(Dataset entries)

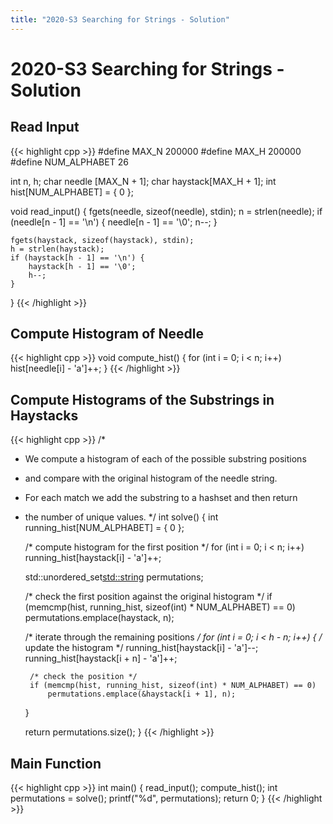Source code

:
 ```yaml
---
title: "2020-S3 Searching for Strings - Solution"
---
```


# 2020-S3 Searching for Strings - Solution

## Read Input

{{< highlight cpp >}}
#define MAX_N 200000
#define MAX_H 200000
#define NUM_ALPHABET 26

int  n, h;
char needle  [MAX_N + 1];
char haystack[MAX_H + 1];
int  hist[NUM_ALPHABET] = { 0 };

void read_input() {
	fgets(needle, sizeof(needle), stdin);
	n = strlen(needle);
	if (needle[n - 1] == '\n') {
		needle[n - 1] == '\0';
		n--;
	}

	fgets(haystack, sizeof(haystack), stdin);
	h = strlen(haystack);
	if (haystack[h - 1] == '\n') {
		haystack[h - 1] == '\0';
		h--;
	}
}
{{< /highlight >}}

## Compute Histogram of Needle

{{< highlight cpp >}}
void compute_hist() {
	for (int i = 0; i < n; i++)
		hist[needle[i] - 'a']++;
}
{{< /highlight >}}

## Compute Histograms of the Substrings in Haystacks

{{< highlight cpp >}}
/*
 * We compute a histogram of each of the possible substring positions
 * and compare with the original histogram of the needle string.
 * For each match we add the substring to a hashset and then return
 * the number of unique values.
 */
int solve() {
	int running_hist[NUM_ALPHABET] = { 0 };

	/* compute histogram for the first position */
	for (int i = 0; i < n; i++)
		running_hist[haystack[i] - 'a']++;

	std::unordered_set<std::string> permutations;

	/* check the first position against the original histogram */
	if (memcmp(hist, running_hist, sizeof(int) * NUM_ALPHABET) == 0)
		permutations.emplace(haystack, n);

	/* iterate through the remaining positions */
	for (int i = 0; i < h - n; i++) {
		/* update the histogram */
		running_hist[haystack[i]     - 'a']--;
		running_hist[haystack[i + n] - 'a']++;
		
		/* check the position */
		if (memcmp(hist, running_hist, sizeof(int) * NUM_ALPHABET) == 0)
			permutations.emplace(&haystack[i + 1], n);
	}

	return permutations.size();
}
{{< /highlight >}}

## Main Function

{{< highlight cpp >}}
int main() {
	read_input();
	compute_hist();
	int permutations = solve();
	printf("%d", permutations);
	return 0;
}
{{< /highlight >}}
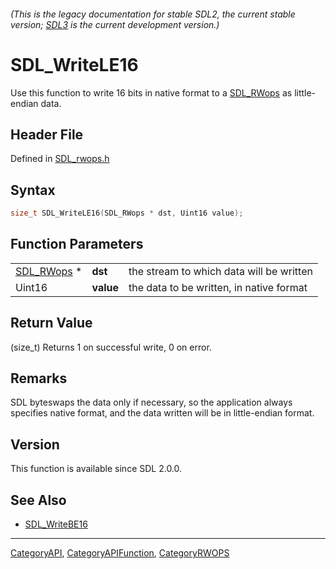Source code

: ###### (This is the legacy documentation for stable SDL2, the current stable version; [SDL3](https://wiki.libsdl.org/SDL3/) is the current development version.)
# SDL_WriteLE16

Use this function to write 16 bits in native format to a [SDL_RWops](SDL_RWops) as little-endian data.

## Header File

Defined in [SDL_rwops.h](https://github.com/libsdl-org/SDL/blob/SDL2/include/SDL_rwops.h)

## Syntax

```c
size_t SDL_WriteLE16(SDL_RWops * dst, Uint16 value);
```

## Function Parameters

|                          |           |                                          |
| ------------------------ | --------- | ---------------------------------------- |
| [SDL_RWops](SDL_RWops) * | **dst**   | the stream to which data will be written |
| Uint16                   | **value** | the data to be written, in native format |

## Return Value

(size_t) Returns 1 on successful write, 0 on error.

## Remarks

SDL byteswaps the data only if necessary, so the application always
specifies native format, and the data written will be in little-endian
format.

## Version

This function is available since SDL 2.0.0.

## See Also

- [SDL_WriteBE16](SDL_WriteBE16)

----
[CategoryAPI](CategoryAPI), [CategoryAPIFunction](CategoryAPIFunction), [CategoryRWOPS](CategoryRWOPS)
==
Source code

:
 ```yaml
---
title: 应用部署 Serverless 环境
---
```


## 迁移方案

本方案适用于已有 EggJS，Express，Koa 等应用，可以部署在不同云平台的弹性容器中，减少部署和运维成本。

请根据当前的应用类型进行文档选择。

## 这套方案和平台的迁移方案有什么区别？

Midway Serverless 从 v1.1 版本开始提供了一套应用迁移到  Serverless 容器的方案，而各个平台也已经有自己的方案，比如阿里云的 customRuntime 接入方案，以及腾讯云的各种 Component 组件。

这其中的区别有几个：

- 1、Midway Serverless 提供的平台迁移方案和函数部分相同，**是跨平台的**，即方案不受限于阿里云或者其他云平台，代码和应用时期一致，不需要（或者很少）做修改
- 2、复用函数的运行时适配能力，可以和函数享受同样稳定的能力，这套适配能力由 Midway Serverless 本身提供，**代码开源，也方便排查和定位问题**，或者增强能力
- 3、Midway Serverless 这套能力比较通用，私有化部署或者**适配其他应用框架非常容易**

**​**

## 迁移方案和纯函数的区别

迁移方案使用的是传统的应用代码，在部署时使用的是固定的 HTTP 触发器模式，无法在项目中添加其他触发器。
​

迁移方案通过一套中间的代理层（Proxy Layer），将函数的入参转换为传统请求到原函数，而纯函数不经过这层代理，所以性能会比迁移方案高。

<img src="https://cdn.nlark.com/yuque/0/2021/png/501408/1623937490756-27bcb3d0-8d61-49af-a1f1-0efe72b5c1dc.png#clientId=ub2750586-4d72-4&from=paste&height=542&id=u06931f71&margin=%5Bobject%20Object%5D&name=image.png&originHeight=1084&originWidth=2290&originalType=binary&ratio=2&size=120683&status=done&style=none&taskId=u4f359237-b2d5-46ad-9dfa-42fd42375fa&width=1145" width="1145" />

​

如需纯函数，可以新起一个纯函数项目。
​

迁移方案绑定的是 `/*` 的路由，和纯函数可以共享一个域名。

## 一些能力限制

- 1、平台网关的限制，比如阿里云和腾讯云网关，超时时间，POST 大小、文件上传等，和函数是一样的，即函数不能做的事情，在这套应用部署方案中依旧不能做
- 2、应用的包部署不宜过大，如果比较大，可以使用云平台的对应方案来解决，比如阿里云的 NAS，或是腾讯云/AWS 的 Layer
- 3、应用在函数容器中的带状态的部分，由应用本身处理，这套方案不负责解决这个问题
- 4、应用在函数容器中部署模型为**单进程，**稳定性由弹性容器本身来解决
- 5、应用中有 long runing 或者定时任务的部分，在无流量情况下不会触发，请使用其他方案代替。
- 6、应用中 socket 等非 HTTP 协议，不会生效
---
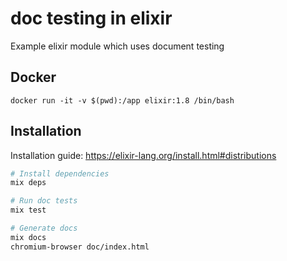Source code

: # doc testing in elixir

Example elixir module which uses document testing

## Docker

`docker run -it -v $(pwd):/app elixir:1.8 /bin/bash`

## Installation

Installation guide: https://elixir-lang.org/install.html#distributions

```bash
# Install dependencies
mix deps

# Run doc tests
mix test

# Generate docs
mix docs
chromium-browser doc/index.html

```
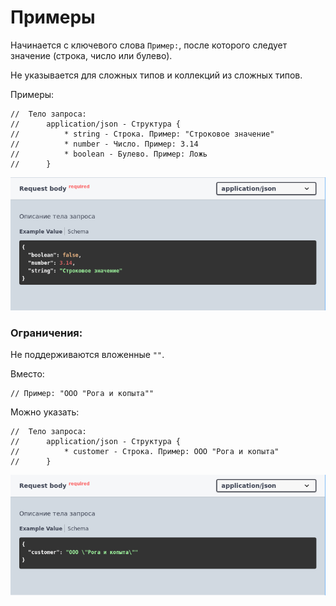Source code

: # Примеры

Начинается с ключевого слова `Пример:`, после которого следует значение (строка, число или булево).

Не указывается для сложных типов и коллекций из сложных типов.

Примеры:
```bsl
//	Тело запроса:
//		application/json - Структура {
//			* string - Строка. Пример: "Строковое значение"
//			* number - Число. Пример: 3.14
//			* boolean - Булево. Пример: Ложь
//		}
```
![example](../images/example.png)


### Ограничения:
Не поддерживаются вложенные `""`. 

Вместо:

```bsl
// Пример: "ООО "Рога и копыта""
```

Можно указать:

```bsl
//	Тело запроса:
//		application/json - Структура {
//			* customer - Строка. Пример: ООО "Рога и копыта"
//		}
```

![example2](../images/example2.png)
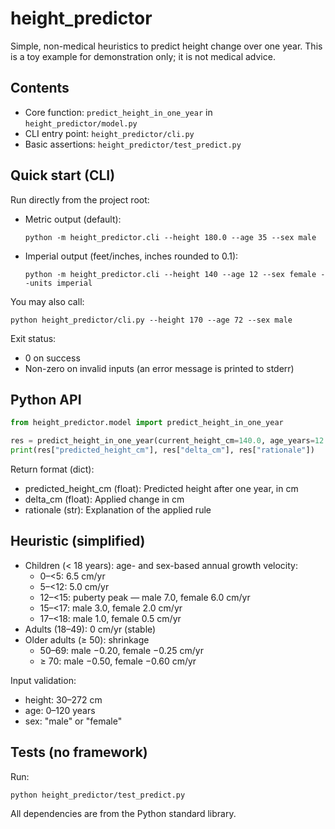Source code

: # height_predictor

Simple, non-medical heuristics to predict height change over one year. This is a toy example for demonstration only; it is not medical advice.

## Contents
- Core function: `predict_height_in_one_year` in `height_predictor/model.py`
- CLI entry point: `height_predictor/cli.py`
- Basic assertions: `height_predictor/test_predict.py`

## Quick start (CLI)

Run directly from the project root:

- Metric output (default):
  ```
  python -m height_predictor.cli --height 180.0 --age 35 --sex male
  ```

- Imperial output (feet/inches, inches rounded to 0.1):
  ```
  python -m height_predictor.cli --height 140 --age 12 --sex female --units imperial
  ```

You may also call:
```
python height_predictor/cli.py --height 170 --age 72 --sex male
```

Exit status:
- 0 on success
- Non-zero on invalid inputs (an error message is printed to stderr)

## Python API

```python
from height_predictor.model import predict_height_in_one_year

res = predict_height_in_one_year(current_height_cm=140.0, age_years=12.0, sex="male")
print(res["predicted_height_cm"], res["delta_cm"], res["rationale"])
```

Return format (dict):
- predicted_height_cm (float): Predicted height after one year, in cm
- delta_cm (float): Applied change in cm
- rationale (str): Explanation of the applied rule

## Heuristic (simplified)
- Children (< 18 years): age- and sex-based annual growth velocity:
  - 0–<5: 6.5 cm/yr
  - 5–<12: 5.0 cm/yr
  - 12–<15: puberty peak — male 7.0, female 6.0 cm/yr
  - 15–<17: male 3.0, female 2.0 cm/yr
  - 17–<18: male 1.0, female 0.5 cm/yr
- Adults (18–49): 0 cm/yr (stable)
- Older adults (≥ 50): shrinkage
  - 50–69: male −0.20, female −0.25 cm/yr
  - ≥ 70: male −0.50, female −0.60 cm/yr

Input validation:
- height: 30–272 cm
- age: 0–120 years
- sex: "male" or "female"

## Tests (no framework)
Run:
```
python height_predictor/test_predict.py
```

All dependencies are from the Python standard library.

◆ **Work request**: Return each line of the data that contains the string "will".

◆ **Task output**:
| [SDL_RWops](SDL_RWops) * | **dst**   | the stream to which data will be written |
specifies native format, and the data written will be in little-endian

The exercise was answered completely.